飢餓は、食料の争奪を起こし、新たな紛争をもたらします。飢餓の解決は紛争の原因を取り除くことでもあります。国連WFPのスタッフは紛争下や自然災害に見舞われた過酷な場所にも出向き、苦しんでいる人々に食料を届け、支援に努めてきました。平和の礎を築きたいと活動してきたことが評価されたのだと感謝しています。ノーベル平和賞を受賞したことで、「飢えに苦しむ人を一人でも減らすことが平和への第一歩」というメッセージが多くの人に伝わっていけばと願っています。
私は以前、ミャンマーやブータンなどに勤務していた時、地元の方から教えられたことがあります。それは、「共助」の精神です。彼らは、寄付や支援は、自分に余裕があるからするのではないというのです。ミャンマーの難民キャンプで暮らす人たちの多くは、わずかなお金しか持っていませんでしたが、それを工面して教会や障害者施設などに寄付していました。

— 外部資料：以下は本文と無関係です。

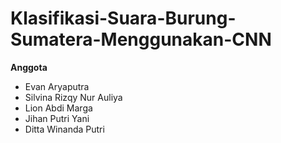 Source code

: # Klasifikasi-Suara-Burung-Sumatera-Menggunakan-CNN
**Anggota**
- Evan Aryaputra
- Silvina Rizqy Nur Auliya
- Lion Abdi Marga
- Jihan Putri Yani
- Ditta Winanda Putri
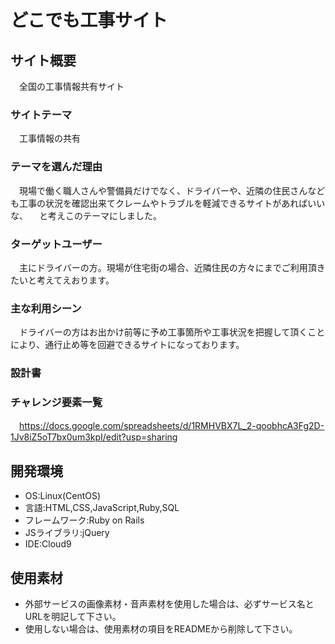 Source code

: # どこでも工事サイト

## サイト概要
　全国の工事情報共有サイト

### サイトテーマ
　工事情報の共有

### テーマを選んだ理由
　現場で働く職人さんや警備員だけでなく、ドライバーや、近隣の住民さんなども工事の状況を確認出来てクレームやトラブルを軽減できるサイトがあればいいな、
　と考えこのテーマにしました。

### ターゲットユーザー
　主にドライバーの方。現場が住宅街の場合、近隣住民の方々にまでご利用頂きたいと考えてえおります。

### 主な利用シーン
　ドライバーの方はお出かけ前等に予め工事箇所や工事状況を把握して頂くことにより、通行止め等を回避できるサイトになっております。

### 設計書


### チャレンジ要素一覧
　https://docs.google.com/spreadsheets/d/1RMHVBX7L_2-qoobhcA3Fg2D-1Jv8iZ5oT7bx0um3kpI/edit?usp=sharing

## 開発環境
- OS:Linux(CentOS)
- 言語:HTML,CSS,JavaScript,Ruby,SQL
- フレームワーク:Ruby on Rails
- JSライブラリ:jQuery
- IDE:Cloud9

## 使用素材
- 外部サービスの画像素材・音声素材を使用した場合は、必ずサービス名とURLを明記して下さい。
- 使用しない場合は、使用素材の項目をREADMEから削除して下さい。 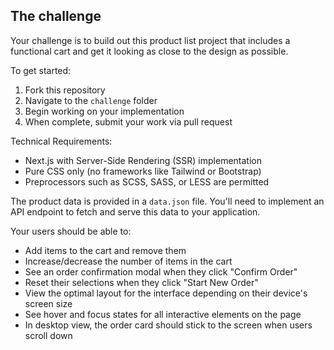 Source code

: ## The challenge

Your challenge is to build out this product list project that includes a functional cart and get it looking as close to the design as possible.

To get started:
1. Fork this repository
2. Navigate to the `challenge` folder
3. Begin working on your implementation
4. When complete, submit your work via pull request


Technical Requirements:
- Next.js with Server-Side Rendering (SSR) implementation
- Pure CSS only (no frameworks like Tailwind or Bootstrap)
- Preprocessors such as SCSS, SASS, or LESS are permitted

The product data is provided in a `data.json` file. You'll need to implement an API endpoint to fetch and serve this data to your application.

Your users should be able to:

- Add items to the cart and remove them
- Increase/decrease the number of items in the cart
- See an order confirmation modal when they click "Confirm Order"
- Reset their selections when they click "Start New Order"
- View the optimal layout for the interface depending on their device's screen size
- See hover and focus states for all interactive elements on the page
- In desktop view, the order card should stick to the screen when users scroll down
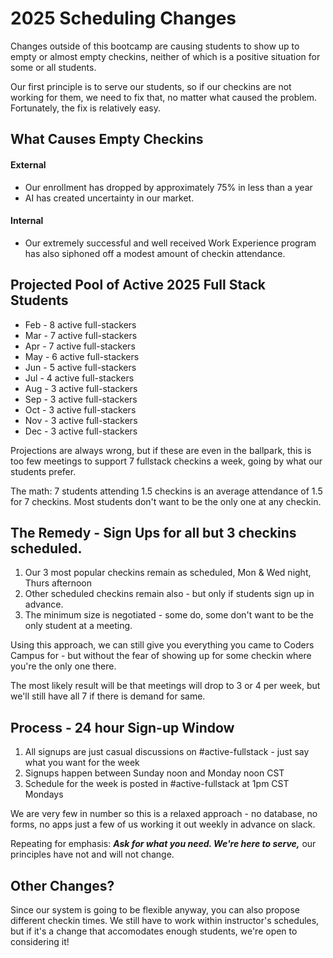 # 2025 Scheduling Changes

Changes outside of this bootcamp are causing students to show up to empty or almost empty checkins, neither of which is a positive situation for some or all students.

Our first principle is to serve our students, so if our checkins are not working for them, we need to fix that, no matter what caused the problem. Fortunately, the fix is relatively easy.

## What Causes Empty Checkins

#### External

- Our enrollment has dropped by approximately 75% in less than a year
- AI has created uncertainty in our market.

#### Internal

- Our extremely successful and well received Work Experience program has also siphoned off a modest amount of checkin attendance.

## Projected Pool of Active 2025 Full Stack Students

- Feb - 8 active full-stackers
- Mar - 7 active full-stackers
- Apr - 7 active full-stackers
- May - 6 active full-stackers
- Jun - 5 active full-stackers
- Jul - 4 active full-stackers
- Aug - 3 active full-stackers
- Sep - 3 active full-stackers
- Oct - 3 active full-stackers
- Nov - 3 active full-stackers
- Dec - 3 active full-stackers

Projections are always wrong, but if these are even in the ballpark, this is too few meetings to support 7 fullstack checkins a week, going by what our students prefer.

The math: 7 students attending 1.5 checkins is an average attendance of 1.5 for 7 checkins. Most students don't want to be the only one at any checkin.

## The Remedy - Sign Ups for all but 3 checkins scheduled.

1. Our 3 most popular checkins remain as scheduled, Mon & Wed night, Thurs afternoon
2. Other scheduled checkins remain also - but only if students sign up in advance.
3. The minimum size is negotiated - some do, some don't want to be the only student at a meeting.

Using this approach, we can still give you everything you came to Coders Campus for - but without the fear of showing up for some checkin where you're the only one there.

The most likely result will be that meetings will drop to 3 or 4 per week, but we'll still have all 7 if there is demand for same.

## Process - 24 hour Sign-up Window

1. All signups are just casual discussions on #active-fullstack - just say what you want for the week
2. Signups happen between Sunday noon and Monday noon CST
3. Schedule for the week is posted in #active-fullstack at 1pm CST Mondays

We are very few in number so this is a relaxed approach - no database, no forms, no apps just a few of us working it out weekly in advance on slack.

Repeating for emphasis: _**Ask for what you need. We're here to serve,**_ our principles have not and will not change.

## Other Changes?

Since our system is going to be flexible anyway, you can also propose different checkin times. We still have to work within instructor's schedules, but if it's a change that accomodates enough students, we're open to considering it!

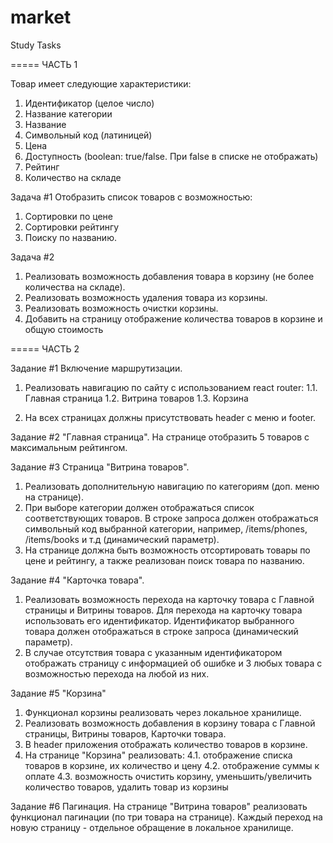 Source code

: # market
Study Tasks

=====
ЧАСТЬ 1

Товар имеет следующие характеристики:
1. Идентификатор (целое число)
2. Название категории 
3. Название 
4. Символьный код (латиницей)
5. Цена
6. Доступность (boolean: true/false. При false в списке не отображать)
7. Рейтинг
8. Количество на складе

Задача #1
Отобразить список товаров с возможностью:
1. Сортировки по цене
2. Сортировки рейтингу
3. Поиску по названию. 

Задача #2
1. Реализовать возможность добавления товара в корзину (не более количества на складе).
2. Реализовать возможность удаления товара из корзины.
3. Реализовать возможность очистки корзины.
4. Добавить на страницу отображение количества товаров в корзине и общую стоимость

=====
ЧАСТЬ 2

Задание #1 Включение маршрутизации.
1. Реализовать навигацию по сайту с использованием react router:
   1.1. Главная страница
   1.2. Витрина товаров
   1.3. Корзина

2. На всех страницах должны присутствовать header с меню и footer.

Задание #2 "Главная страница".
На странице отобразить 5 товаров с максимальным рейтингом.

Задание #3 Страница "Витрина товаров".
1. Реализовать дополнительную навигацию по категориям (доп. меню на странице).
2. При выборе категории должен отображаться список соответствующих товаров. В строке запроса должен отображаться символьный код выбранной категории, например, /items/phones, /items/books и т.д (динамический параметр).
3. На странице должна быть возможность отсортировать товары по цене и рейтингу, а также реализован поиск товара по названию.

Задание #4 "Карточка товара".
1. Реализовать возможность перехода на карточку товара с Главной страницы и Витрины товаров. Для перехода на карточку товара использовать его идентификатор. Идентификатор выбранного товара должен отображаться в строке запроса (динамический параметр).
2. В случае отсутствия товара с указанным идентификатором отображать страницу с информацией об ошибке и 3 любых товара с возможностью перехода на любой из них.

Задание #5 "Корзина"
1. Функционал корзины реализовать через локальное хранилище.
2. Реализовать возможность добавления в корзину товара с Главной страницы, Витрины товаров, Карточки товара.
3. В header приложения отображать количество товаров в корзине.
4. На странице "Корзина" реализовать:
   4.1. отображение списка товаров в корзине, их количество и цену
   4.2. отображение суммы к оплате
   4.3. возможность очистить корзину, уменьшить/увеличить количество товаров, удалить товар из корзины

Задание #6 Пагинация.
На странице "Витрина товаров" реализовать функционал пагинации (по три товара на странице). Каждый переход на новую страницу - отдельное обращение в локальное хранилище. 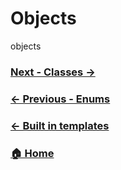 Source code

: 
# Objects

objects

### [Next - Classes →](./classes.md)
### [← Previous - Enums](../enums.md)
### [← Built in templates](../built-in-templates.md)
### [🏠 Home](../introduction.md) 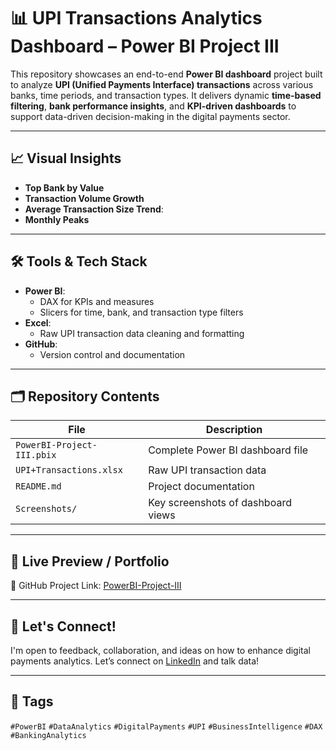 # 📊 UPI Transactions Analytics Dashboard – Power BI Project III

This repository showcases an end-to-end **Power BI dashboard** project built to analyze **UPI (Unified Payments Interface) transactions** across various banks, time periods, and transaction types. It delivers dynamic **time-based filtering**, **bank performance insights**, and **KPI-driven dashboards** to support data-driven decision-making in the digital payments sector.

---

## 📈 Visual Insights

- **Top Bank by Value**
- **Transaction Volume Growth**
- **Average Transaction Size Trend**:
- **Monthly Peaks**

---

## 🛠️ Tools & Tech Stack

- **Power BI**:  
  - DAX for KPIs and measures  
  - Slicers for time, bank, and transaction type filters  
- **Excel**:  
  - Raw UPI transaction data cleaning and formatting  
- **GitHub**:  
  - Version control and documentation

---

## 🗂️ Repository Contents

| File | Description |
|------|-------------|
| `PowerBI-Project-III.pbix` | Complete Power BI dashboard file |
| `UPI+Transactions.xlsx` | Raw UPI transaction data |
| `README.md` | Project documentation |
| `Screenshots/` | Key screenshots of dashboard views |

---

## 🔗 Live Preview / Portfolio

📂 GitHub Project Link: [PowerBI-Project-III](https://github.com/Soham005/PowerBI-Project-III)

---

## 🤝 Let's Connect!

I'm open to feedback, collaboration, and ideas on how to enhance digital payments analytics. Let’s connect on [LinkedIn](https://www.linkedin.com/in/sohamchogale) and talk data!

---

## 📌 Tags

`#PowerBI` `#DataAnalytics` `#DigitalPayments` `#UPI` `#BusinessIntelligence` `#DAX` `#BankingAnalytics`

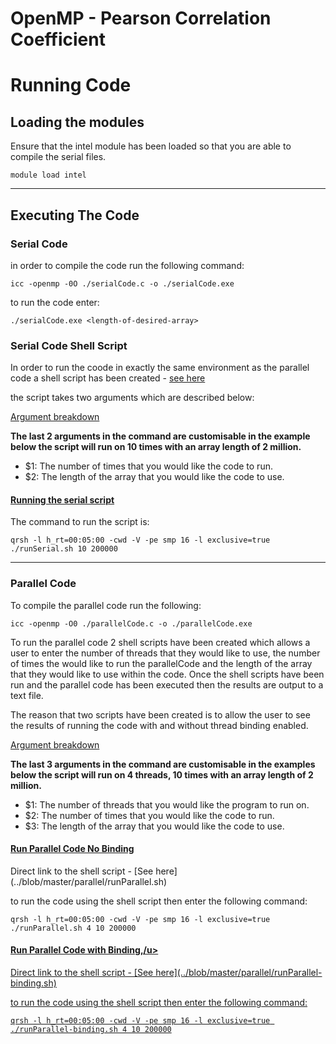 <h1>OpenMP - Pearson Correlation Coefficient</h1>

<h1>Running Code</h1>

<h2>Loading the modules</h2>
Ensure that the intel module has been loaded so that you are able to compile the serial files.

`module load intel`
_____
<h2>Executing The Code</h2>
<h3>Serial Code</h3>
in order to compile the code run the following command:

`icc -openmp -0O ./serialCode.c -o ./serialCode.exe`

to run the code enter:

`./serialCode.exe <length-of-desired-array>`

<h3>Serial Code Shell Script</h3>

In order to run the coode in exactly the same environment as the parallel code a shell script has been created - [see here](../blob/master/serial/runSerial.sh)

the script takes two arguments which are described below:

<u>Argument breakdown</u>

<b>The last 2 arguments in the command are customisable in the example below the script will run on 10 times with an array length of 2 million.</b>
  
- $1: The number of times that you would like the code to run.
- $2: The length of the array that you would like the code to use.

<h4><u>Running the serial script</u></h4>
The command to run the script is: 

`qrsh -l h_rt=00:05:00 -cwd -V -pe smp 16 -l exclusive=true ./runSerial.sh 10 200000`
_______
<h3>Parallel Code</h3>
To compile the parallel code run the following:

`icc -openmp -O0 ./parallelCode.c -o ./parallelCode.exe`

To run the parallel code 2 shell scripts have been created which allows a user to enter the number of threads that they would like to use, the number of times the would like to run the parallelCode and the length of the array that they would like to use within the code. Once the shell scripts have been run and the parallel code has been executed then the results are output to a text file.

The reason that two scripts have been created is to allow the user to see the results of running the code with and without thread binding enabled.

<u>Argument breakdown</u>

<b>The last 3 arguments in the command are customisable in the examples below the script will run on 4 threads, 10 times with an array length of 2 million.</b>
 
- $1: The number of threads that you would like the program to run on. 
- $2: The number of times that you would like the code to run.
- $3: The length of the array that you would like the code to use.

<h4><u>Run Parallel Code No Binding</u></h4>
Direct link to the shell script - [See here](../blob/master/parallel/runParallel.sh)

to run the code using the shell script then enter the following command:

`qrsh -l h_rt=00:05:00 -cwd -V -pe smp 16 -l exclusive=true ./runParallel.sh 4 10 200000`

<h4><u>Run Parallel Code with Binding,/u></h4>
Direct link to the shell script - [See here](../blob/master/parallel/runParallel-binding.sh)

to run the code using the shell script then enter the following command:

`qrsh -l h_rt=00:05:00 -cwd -V -pe smp 16 -l exclusive=true ./runParallel-binding.sh 4 10 200000` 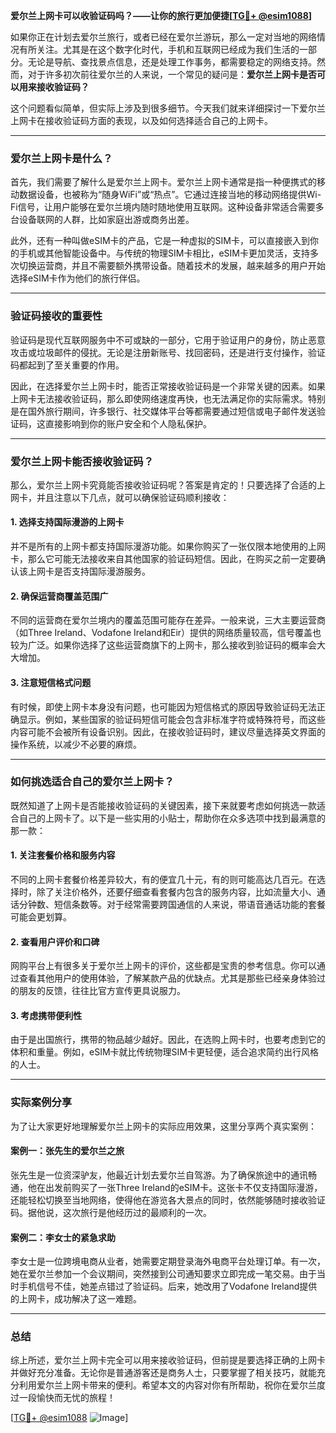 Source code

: **爱尔兰上网卡可以收验证码吗？——让你的旅行更加便捷[[TG💪+ @esim1088](https://t.me/s/esim1088)]**

如果你正在计划去爱尔兰旅行，或者已经在爱尔兰游玩，那么一定对当地的网络情况有所关注。尤其是在这个数字化时代，手机和互联网已经成为我们生活的一部分。无论是导航、查找景点信息，还是处理工作事务，都需要稳定的网络支持。然而，对于许多初次前往爱尔兰的人来说，一个常见的疑问是：**爱尔兰上网卡是否可以用来接收验证码？**

这个问题看似简单，但实际上涉及到很多细节。今天我们就来详细探讨一下爱尔兰上网卡在接收验证码方面的表现，以及如何选择适合自己的上网卡。

---

### 爱尔兰上网卡是什么？

首先，我们需要了解什么是爱尔兰上网卡。爱尔兰上网卡通常是指一种便携式的移动数据设备，也被称为“随身WiFi”或“热点”。它通过连接当地的移动网络提供Wi-Fi信号，让用户能够在爱尔兰境内随时随地使用互联网。这种设备非常适合需要多台设备联网的人群，比如家庭出游或商务出差。

此外，还有一种叫做eSIM卡的产品，它是一种虚拟的SIM卡，可以直接嵌入到你的手机或其他智能设备中。与传统的物理SIM卡相比，eSIM卡更加灵活，支持多次切换运营商，并且不需要额外携带设备。随着技术的发展，越来越多的用户开始选择eSIM卡作为他们的旅行伴侣。

---

### 验证码接收的重要性

验证码是现代互联网服务中不可或缺的一部分，它用于验证用户的身份，防止恶意攻击或垃圾邮件的侵扰。无论是注册新账号、找回密码，还是进行支付操作，验证码都起到了至关重要的作用。

因此，在选择爱尔兰上网卡时，能否正常接收验证码是一个非常关键的因素。如果上网卡无法接收验证码，那么即使网络速度再快，也无法满足你的实际需求。特别是在国外旅行期间，许多银行、社交媒体平台等都需要通过短信或电子邮件发送验证码，这直接影响到你的账户安全和个人隐私保护。

---

### 爱尔兰上网卡能否接收验证码？

那么，爱尔兰上网卡究竟能否接收验证码呢？答案是肯定的！只要选择了合适的上网卡，并且注意以下几点，就可以确保验证码顺利接收：

#### 1. 选择支持国际漫游的上网卡

并不是所有的上网卡都支持国际漫游功能。如果你购买了一张仅限本地使用的上网卡，那么它可能无法接收来自其他国家的验证码短信。因此，在购买之前一定要确认该上网卡是否支持国际漫游服务。

#### 2. 确保运营商覆盖范围广

不同的运营商在爱尔兰境内的覆盖范围可能存在差异。一般来说，三大主要运营商（如Three Ireland、Vodafone Ireland和Eir）提供的网络质量较高，信号覆盖也较为广泛。如果你选择了这些运营商旗下的上网卡，那么接收到验证码的概率会大大增加。

#### 3. 注意短信格式问题

有时候，即使上网卡本身没有问题，也可能因为短信格式的原因导致验证码无法正确显示。例如，某些国家的验证码短信可能会包含非标准字符或特殊符号，而这些内容可能不会被所有设备识别。因此，在接收验证码时，建议尽量选择英文界面的操作系统，以减少不必要的麻烦。

---

### 如何挑选适合自己的爱尔兰上网卡？

既然知道了上网卡是否能接收验证码的关键因素，接下来就要考虑如何挑选一款适合自己的上网卡了。以下是一些实用的小贴士，帮助你在众多选项中找到最满意的那一款：

#### 1. 关注套餐价格和服务内容

不同的上网卡套餐价格差异较大，有的便宜几十元，有的则可能高达几百元。在选择时，除了关注价格外，还要仔细查看套餐内包含的服务内容，比如流量大小、通话分钟数、短信条数等。对于经常需要跨国通信的人来说，带语音通话功能的套餐可能会更划算。

#### 2. 查看用户评价和口碑

网购平台上有很多关于爱尔兰上网卡的评价，这些都是宝贵的参考信息。你可以通过查看其他用户的使用体验，了解某款产品的优缺点。尤其是那些已经亲身体验过的朋友的反馈，往往比官方宣传更具说服力。

#### 3. 考虑携带便利性

由于是出国旅行，携带的物品越少越好。因此，在选购上网卡时，也要考虑到它的体积和重量。例如，eSIM卡就比传统物理SIM卡更轻便，适合追求简约出行风格的人士。

---

### 实际案例分享

为了让大家更好地理解爱尔兰上网卡的实际应用效果，这里分享两个真实案例：

#### 案例一：张先生的爱尔兰之旅

张先生是一位资深驴友，他最近计划去爱尔兰自驾游。为了确保旅途中的通讯畅通，他在出发前购买了一张Three Ireland的eSIM卡。这张卡不仅支持国际漫游，还能轻松切换至当地网络，使得他在游览各大景点的同时，依然能够随时接收验证码。据他说，这次旅行是他经历过的最顺利的一次。

#### 案例二：李女士的紧急求助

李女士是一位跨境电商从业者，她需要定期登录海外电商平台处理订单。有一次，她在爱尔兰参加一个会议期间，突然接到公司通知要求立即完成一笔交易。由于当时手机信号不佳，她差点错过了验证码。后来，她改用了Vodafone Ireland提供的上网卡，成功解决了这一难题。

---

### 总结

综上所述，爱尔兰上网卡完全可以用来接收验证码，但前提是要选择正确的上网卡并做好充分准备。无论你是普通游客还是商务人士，只要掌握了相关技巧，就能充分利用爱尔兰上网卡带来的便利。希望本文的内容对你有所帮助，祝你在爱尔兰度过一段愉快而无忧的旅程！

[[TG💪+ @esim1088](https://t.me/s/esim1088) ![Image](https://i.postimg.cc/4NQfJmqS/Snipaste-2025-05-13-00-14-12.png)]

ブータンの人たちも同じでした。町はホームレスが一人もいなくて、孤児院もありません。その理由を尋ねると、彼らにとって困っている人を助けるのはごく当たり前のことだったのです。ですから、お年寄りが誰からも関心を示されずに、孤独に死ぬことはないし、血のつながらない子供を他の誰かが引き取って同居するのがごく自然な光景でした。
寄付や支援は、相手だけでなく、その行いをする人の心を豊かにするのだと思いました。「なくても与える」――これこそ、私たちが今、学ぶべき大事な共助の精神ではないかと思うのです。
食は、人間の命を支える欠かせないものです。世界中に食が行き渡るようになって初めて、平和な社会が訪れるといっても過言ではありません。一人でも多くの人々に食料が届き、苦しい生活を送る人々が安心して暮らせるよう今後も努めていきたいと思います。
プロフィル
やきや・なおえ 広島県生まれ。2001年から国連WFPローマ本部でジュニア・プロフェッショナル・オフィサーとして国際機関支援調整を務めた後、ブータン、スリランカ各事務所にてプログラム・オフィサー、支援調整官として勤務した。09年から日本事務所で資金調達を担当。13年にシエラレオネ事務所副代表に就任し、エボラ緊急支援などを指揮。ミャンマー副代表を経て、17年から現職。